6. Cost-Reduction Strategies

To what extent can employers implement the following cost-reduction strategies as a result of COVID-19, and what are the primary limitations on each?

  1. Furloughs.
    Decree 329/2020 (dated 31 March 2020) has been extended by Decree 487/2020 (currently in force until 30 July 2020) prohibits unilateral furloughs on the grounds of force majeure, lack of work or work reduced for a period of 60 days. The Decree provides one exception only, regarding furloughs covered under the terms of Section 223 bis of the LCL, which provides that, for furloughs agreed to between the employer and with each employee, respectively, or the relevant union, and approved by the labour authority for those employees who do not perform any tasks as a result of a lack of work or a reduction of work (not attributable to the employer) or force majeure (dully evidenced). Based on the foregoing, the Ministry of Labour issued Resolution No. 397/2020 for the purpose of facilitating the Ministry’s process to approve furlough agreements as such, pursuant to section 223 bis of LCL.
  2. Salary reductions.
    Salary reductions are not permitted under local labour laws.
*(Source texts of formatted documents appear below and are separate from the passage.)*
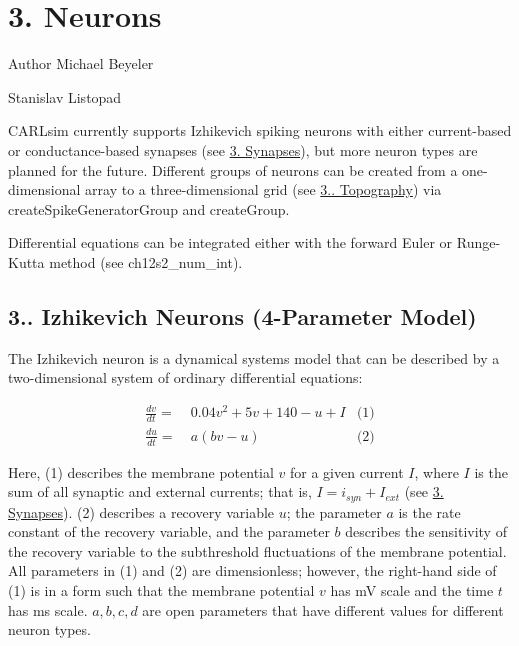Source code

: \hypertarget{ch3_neurons_synapses_groups_ch3s1_neurons}{}\section{3. Neurons}\label{ch3_neurons_synapses_groups_ch3s1_neurons}
\begin{DoxyAuthor}{Author}
Michael Beyeler 

Stanislav Listopad
\end{DoxyAuthor}
C\+A\+R\+Lsim currently supports Izhikevich spiking neurons with either current-\/based or conductance-\/based synapses (see \hyperlink{ch3_neurons_synapses_groups_ch3s2_synapses}{3. Synapses}), but more neuron types are planned for the future. Different groups of neurons can be created from a one-\/dimensional array to a three-\/dimensional grid (see \hyperlink{ch3_neurons_synapses_groups_ch3s3s2_topography}{3.. Topography}) via {\ttfamily create\+Spike\+Generator\+Group} and {\ttfamily create\+Group}.

Differential equations can be integrated either with the forward Euler or Runge-\/\+Kutta method (see ch12s2\+\_\+num\+\_\+int).\hypertarget{ch3_neurons_synapses_groups_ch3s1s1_izhikevich_neurons4}{}\subsection{3.. Izhikevich Neurons (4-\/\+Parameter Model)}\label{ch3_neurons_synapses_groups_ch3s1s1_izhikevich_neurons4}
The Izhikevich neuron is a dynamical systems model that can be described by a two-\/dimensional system of ordinary differential equations\+:

\begin{align*} \frac{dv}{dt} = & ~ 0.04v^2 + 5v + 140 - u + I & \text{(1)}\\ \frac{du}{dt} = & ~ a (bv - u) & \text{(2)} \end{align*}

Here, (1) describes the membrane potential $v$ for a given current $I$, where $I$ is the sum of all synaptic and external currents; that is, $I = i_{syn} + I_{ext}$ (see \hyperlink{ch3_neurons_synapses_groups_ch3s2_synapses}{3. Synapses}). (2) describes a recovery variable $u$; the parameter $a$ is the rate constant of the recovery variable, and the parameter $b$ describes the sensitivity of the recovery variable to the subthreshold fluctuations of the membrane potential. All parameters in (1) and (2) are dimensionless; however, the right-\/hand side of (1) is in a form such that the membrane potential $v$ has mV scale and the time $t$ has ms scale. $a, b, c, d$ are open parameters that have different values for different neuron types.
The only alternative is to proceed with a furlough agreement (see part a. Furloughs, above).
  3. Redundancy.
    Decree 329/2020 also prohibits dismissals: (i) without justified cause; or (ii) due to lack of work or a reduction of work, and by force majeure, for a period of 60 days (e.g. currently in force until 30 July 2020, as extended by Decree 487/2020). The Decree provides that any dismissals in breach of the provisions established in 329/2020, shall have no effect, and the labour relationship will continue in force under the same terms and conditions. Moreover, prior to the implementation of COVID-19-related measures, duplication of severance payments was enforced for 180 days, and has, just recently, been extended for an additional 180 days (Decrees 34/19 and 582/20).
  4. Facility closure.
    While a company may proceed with the closure of its facilities, due to the prohibition of dismissals in force, the permanent closure of the company’s premises/offices would not be possible. However, the company does retain the option to execute a mutual termination of the employment agreement with each employee. In case the company faces an impossibility to continue paying salaries, the company has to go through a mandatory conciliation procedure before the Ministry of Labour, which the union and the company will be summoned to a hearing to discuss salary reductions and where the parties are encouraged to reach an agreement.

7. Best Practices

Tips, recommendations and common pitfalls.

It is highly recommendable that employers implement teleworking policies in writing. In case employees should be required to return to the office after the isolation period has ended, it is also advisable that such policies state clearly, that teleworking is intended to be an arrangement that is temporary in nature and has been adopted as a result of the public health emergency caused by COVID-19, in order to avoid the risk of an employee filing a claim in this respect, when he/she is eventually required by the employer to return to the office. We also encourage employers to explore possibilities to reach agreements on furloughs and terminations with employees and the respective representatives. Per local authorities nationwide, companies should have safety and hygiene protocols in place prior to their employees’ returning to work at the company’s facilities. We also encourage employers to develop such protocols with the assistance of an expert on matters of safety and hygiene in the workplace.